Compendium, its stewards at The Compendium Institute say, “is a software tool providing a flexible visual interface for managing the connections between information and ideas.” Wicked problems, as I’ve written recently, contain social complexity, so solving them is a fundamentally social process requiring many people. Compendium software allows a person working alone, or people in a group, to bring together visually the diverse ideas, assertions, arguments, and resources that might contribute to the “taming” of a wicked problem. I’ve done some very preliminary playing with it and I’ve already found it’s highly versatile. I’m certain it can be used for solving even simple problems, or as a decision-making assistant, and I’m coming to believe it’s a good tool for planning a project or designing an experience—or both, in the form of a Project-Based Learning experience.
I’m still learning what the software can and can’t do, so if you happen to have used it please feel free to leave me a comment. I love the keyboard shortcuts that let you quickly add icons representing ideas etc., and draw relationships between them. You can add documents and link websites and export the entire “idea map” as a self-contained web site.

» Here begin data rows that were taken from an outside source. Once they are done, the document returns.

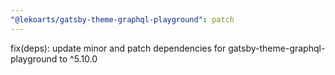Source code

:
 ```yaml
---
"@lekoarts/gatsby-theme-graphql-playground": patch
---
```


fix(deps): update minor and patch dependencies for gatsby-theme-graphql-playground to ^5.10.0
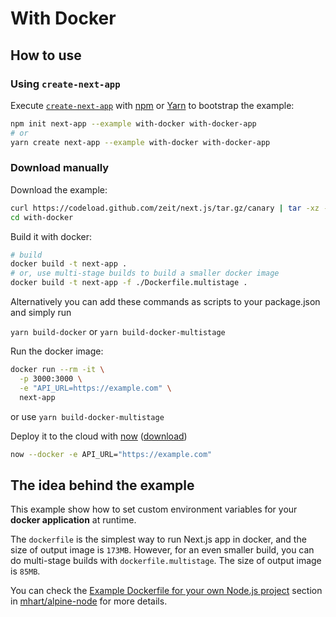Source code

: # With Docker

## How to use

### Using `create-next-app`

Execute [`create-next-app`](https://github.com/zeit/next.js/tree/canary/packages/create-next-app) with [npm](https://docs.npmjs.com/cli/init) or [Yarn](https://yarnpkg.com/lang/en/docs/cli/create/) to bootstrap the example:

```bash
npm init next-app --example with-docker with-docker-app
# or
yarn create next-app --example with-docker with-docker-app
```

### Download manually

Download the example:

```bash
curl https://codeload.github.com/zeit/next.js/tar.gz/canary | tar -xz --strip=2 next.js-canary/examples/with-docker
cd with-docker
```

Build it with docker:

```bash
# build
docker build -t next-app .
# or, use multi-stage builds to build a smaller docker image
docker build -t next-app -f ./Dockerfile.multistage .
```

Alternatively you can add these commands as scripts to your package.json and simply run

`yarn build-docker`
or
`yarn build-docker-multistage`

Run the docker image:

```bash
docker run --rm -it \
  -p 3000:3000 \
  -e "API_URL=https://example.com" \
  next-app
```

or use `yarn build-docker-multistage`

Deploy it to the cloud with [now](https://zeit.co/now) ([download](https://zeit.co/download))

```bash
now --docker -e API_URL="https://example.com"
```

## The idea behind the example

This example show how to set custom environment variables for your **docker application** at runtime.

The `dockerfile` is the simplest way to run Next.js app in docker, and the size of output image is `173MB`. However, for an even smaller build, you can do multi-stage builds with `dockerfile.multistage`. The size of output image is `85MB`.

You can check the [Example Dockerfile for your own Node.js project](https://github.com/mhart/alpine-node/tree/43ca9e4bc97af3b1f124d27a2cee002d5f7d1b32#example-dockerfile-for-your-own-nodejs-project) section in [mhart/alpine-node](https://github.com/mhart/alpine-node) for more details.
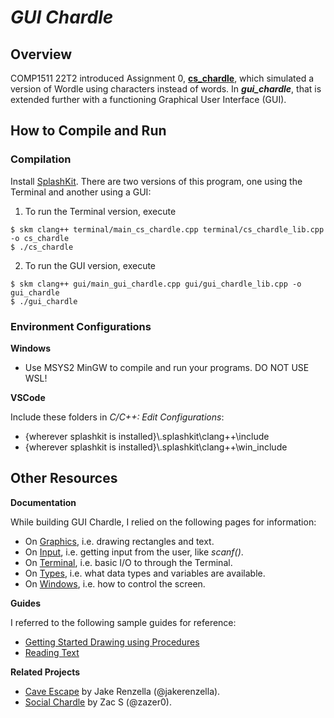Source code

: # ***GUI Chardle***

## Overview
COMP1511 22T2 introduced Assignment 0, [**cs_chardle**](https://cgi.cse.unsw.edu.au/~cs1511/22T2/flask.cgi/assignments/ass0/index.html), which simulated a version of Wordle using characters instead of words. In ***gui_chardle***, that is extended further with a functioning Graphical User Interface (GUI).

## How to Compile and Run

### Compilation
Install [SplashKit](https://splashkit.io/articles/installation/). There are two versions of this program, one using the Terminal and another using a GUI:
1. To run the Terminal version, execute
```
$ skm clang++ terminal/main_cs_chardle.cpp terminal/cs_chardle_lib.cpp -o cs_chardle
$ ./cs_chardle
```
2. To run the GUI version, execute
```
$ skm clang++ gui/main_gui_chardle.cpp gui/gui_chardle_lib.cpp -o gui_chardle
$ ./gui_chardle
```

### Environment Configurations
**Windows**
- Use MSYS2 MinGW to compile and run your programs. DO NOT USE WSL!

**VSCode**

Include these folders in *C/C++: Edit Configurations*:
- {wherever splashkit is installed}\\.splashkit\\clang++\\include
- {wherever splashkit is installed}\\.splashkit\\clang++\\win_include

## Other Resources
**Documentation**

While building GUI Chardle, I relied on the following pages for information:
- On [Graphics](https://splashkit.io/api/graphics/), i.e. drawing rectangles and text.
- On [Input](https://splashkit.io/api/input/), i.e. getting input from the user, like *scanf()*.
- On [Terminal](https://splashkit.io/api/terminal/), i.e. basic I/O to through the Terminal.
- On [Types](https://splashkit.io/api/types/), i.e. what data types and variables are available.
- On [Windows](https://splashkit.io/api/windows/), i.e. how to control the screen.

**Guides**

I referred to the following sample guides for reference:
- [Getting Started Drawing using Procedures](https://splashkit.io/articles/guides/tags/starter/get-started-drawing/)
- [Reading Text](https://splashkit.io/articles/guides/tags/starter/reading-text/)

**Related Projects**
- [Cave Escape](https://github.com/jakerenzella/cave-escape) by Jake Renzella (@jakerenzella).
- [Social Chardle](https://github.com/zazer0/social_chardle) by Zac S (@zazer0).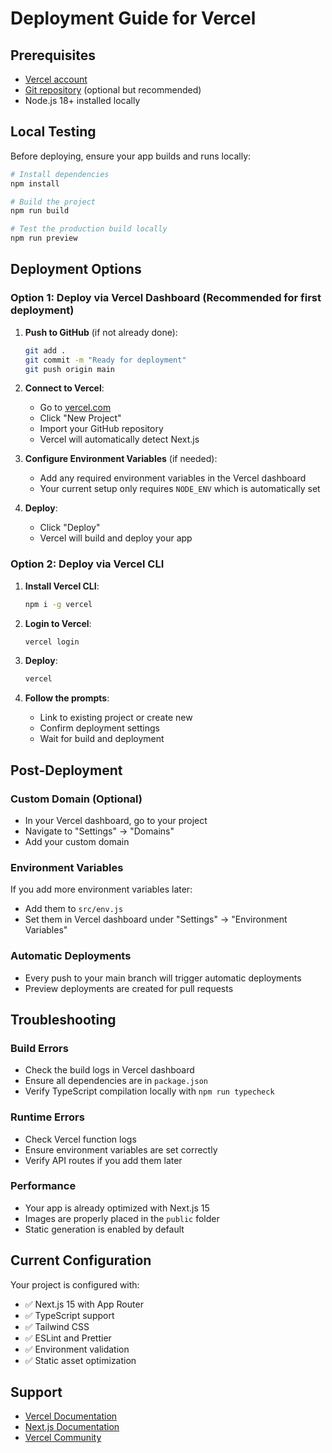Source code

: # Deployment Guide for Vercel

## Prerequisites
- [Vercel account](https://vercel.com/signup)
- [Git repository](https://github.com) (optional but recommended)
- Node.js 18+ installed locally

## Local Testing
Before deploying, ensure your app builds and runs locally:

```bash
# Install dependencies
npm install

# Build the project
npm run build

# Test the production build locally
npm run preview
```

## Deployment Options

### Option 1: Deploy via Vercel Dashboard (Recommended for first deployment)

1. **Push to GitHub** (if not already done):
   ```bash
   git add .
   git commit -m "Ready for deployment"
   git push origin main
   ```

2. **Connect to Vercel**:
   - Go to [vercel.com](https://vercel.com)
   - Click "New Project"
   - Import your GitHub repository
   - Vercel will automatically detect Next.js

3. **Configure Environment Variables** (if needed):
   - Add any required environment variables in the Vercel dashboard
   - Your current setup only requires `NODE_ENV` which is automatically set

4. **Deploy**:
   - Click "Deploy"
   - Vercel will build and deploy your app

### Option 2: Deploy via Vercel CLI

1. **Install Vercel CLI**:
   ```bash
   npm i -g vercel
   ```

2. **Login to Vercel**:
   ```bash
   vercel login
   ```

3. **Deploy**:
   ```bash
   vercel
   ```

4. **Follow the prompts**:
   - Link to existing project or create new
   - Confirm deployment settings
   - Wait for build and deployment

## Post-Deployment

### Custom Domain (Optional)
- In your Vercel dashboard, go to your project
- Navigate to "Settings" → "Domains"
- Add your custom domain

### Environment Variables
If you add more environment variables later:
- Add them to `src/env.js`
- Set them in Vercel dashboard under "Settings" → "Environment Variables"

### Automatic Deployments
- Every push to your main branch will trigger automatic deployments
- Preview deployments are created for pull requests

## Troubleshooting

### Build Errors
- Check the build logs in Vercel dashboard
- Ensure all dependencies are in `package.json`
- Verify TypeScript compilation locally with `npm run typecheck`

### Runtime Errors
- Check Vercel function logs
- Ensure environment variables are set correctly
- Verify API routes if you add them later

### Performance
- Your app is already optimized with Next.js 15
- Images are properly placed in the `public` folder
- Static generation is enabled by default

## Current Configuration

Your project is configured with:
- ✅ Next.js 15 with App Router
- ✅ TypeScript support
- ✅ Tailwind CSS
- ✅ ESLint and Prettier
- ✅ Environment validation
- ✅ Static asset optimization

## Support

- [Vercel Documentation](https://vercel.com/docs)
- [Next.js Documentation](https://nextjs.org/docs)
- [Vercel Community](https://github.com/vercel/vercel/discussions)
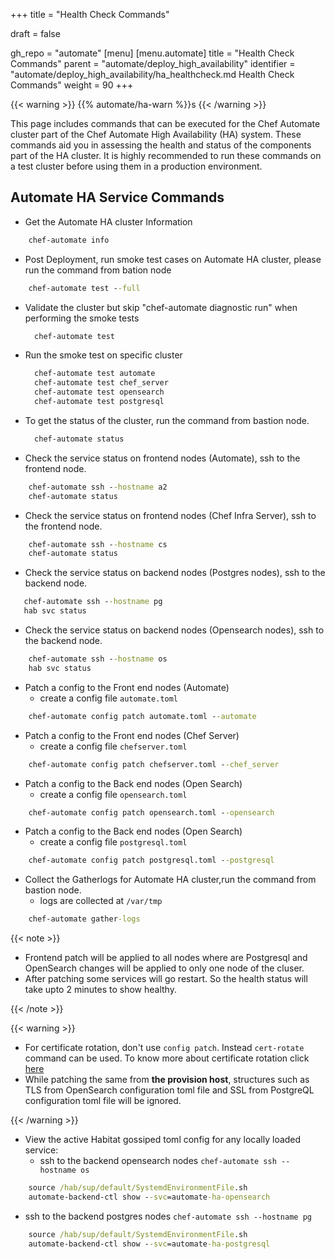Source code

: +++
title = "Health Check Commands"

draft = false

gh_repo = "automate"
[menu]
  [menu.automate]
    title = "Health Check Commands"
    parent = "automate/deploy_high_availability"
    identifier = "automate/deploy_high_availability/ha_healthcheck.md Health Check Commands"
    weight = 90
+++

{{< warning >}}
{{% automate/ha-warn %}}s
{{< /warning >}}

This page includes commands that can be executed for the Chef Automate cluster part of the Chef Automate High Availability (HA) system. These commands aid you in assessing the health and status of the components part of the HA cluster. It is highly recommended to run these commands on a test cluster before using them in a production environment.

## Automate HA Service Commands

- Get the Automate HA cluster Information 
  
```cmd
    chef-automate info 
```

- Post Deployment, run smoke test cases on Automate HA cluster, please run the command from bation node
  
```cmd
    chef-automate test --full 
```

- Validate the cluster but skip "chef-automate diagnostic run" when performing the smoke tests
  
  ```cmd
    chef-automate test  
  ```

- Run the smoke test on specific cluster 
  
  ```cmd
    chef-automate test automate
    chef-automate test chef_server
    chef-automate test opensearch
    chef-automate test postgresql 
  ```

- To get the status of the cluster, run the command from bastion node. 
  
  ```cmd
    chef-automate status 
  ```

- Check the service status on frontend nodes (Automate), ssh to the frontend node.

```cmd
    chef-automate ssh --hostname a2
    chef-automate status
```

- Check the service status on frontend nodes (Chef Infra Server), ssh to the frontend node.

```cmd
    chef-automate ssh --hostname cs
    chef-automate status
```

- Check the service status on backend nodes (Postgres nodes), ssh to the backend node.
  
```cmd
   chef-automate ssh --hostname pg
   hab svc status
```

- Check the service status on backend nodes (Opensearch nodes), ssh to the backend node.
  
```cmd
    chef-automate ssh --hostname os
    hab svc status
```

- Patch a config to the Front end nodes (Automate)
  - create a config file `automate.toml`
  
``` cmd
    chef-automate config patch automate.toml --automate
```

- Patch a config to the Front end nodes (Chef Server)
  - create a config file `chefserver.toml`
  
``` cmd
    chef-automate config patch chefserver.toml --chef_server
```

- Patch a config to the Back end nodes (Open Search)
  - create a config file `opensearch.toml`

``` cmd
    chef-automate config patch opensearch.toml --opensearch
```

- Patch a config to the Back end nodes (Open Search)
  - create a config file `postgresql.toml`

``` cmd
    chef-automate config patch postgresql.toml --postgresql
```

- Collect the Gatherlogs for Automate HA cluster,run the command from bastion node.  
  - logs are collected at `/var/tmp`

```cmd
    chef-automate gather-logs
```

{{< note >}}

- Frontend patch will be applied to all nodes where are Postgresql and OpenSearch changes will be applied to only one node
    of the cluser.
- After patching some services will go restart. So the health status will take upto 2 minutes to show healthy.

{{< /note >}}

{{< warning >}}

- For certificate rotation, don't use `config patch`. Instead `cert-rotate` command can be used. To know more about certificate rotation click [here](/automate/ha_cert_rotaion)
- While patching the same from **the provision host**, structures such as TLS from OpenSearch configuration toml file and SSL from PostgreQL configuration toml file will be ignored.

{{< /warning >}}

- View the active Habitat gossiped toml config for any locally loaded service:
  - ssh to the backend opensearch nodes `chef-automate ssh --hostname os`

```cmd
    source /hab/sup/default/SystemdEnvironmentFile.sh
    automate-backend-ctl show --svc=automate-ha-opensearch
```

- ssh to the backend postgres nodes `chef-automate ssh --hostname pg`

```cmd
    source /hab/sup/default/SystemdEnvironmentFile.sh
    automate-backend-ctl show --svc=automate-ha-postgresql
```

[At time of writing the summary of Compendium on Wikipedia doesn’t meet the latter’s citation standards, but I find its description of the software and its features to be accurate.]
I’ve added a great deal more to my map even since I did the video. I’m reaching a point where the tool is helping me connect ideas and leading to new ones. I need to know much more about using Compendium to collaborate over the Internet. But I can certainly say Compendium is a marvellous tool for thinking about thinking.
* The video link was updated to provide louder audio (moral: don’t mix at 3AM with people sleeping in the next room!)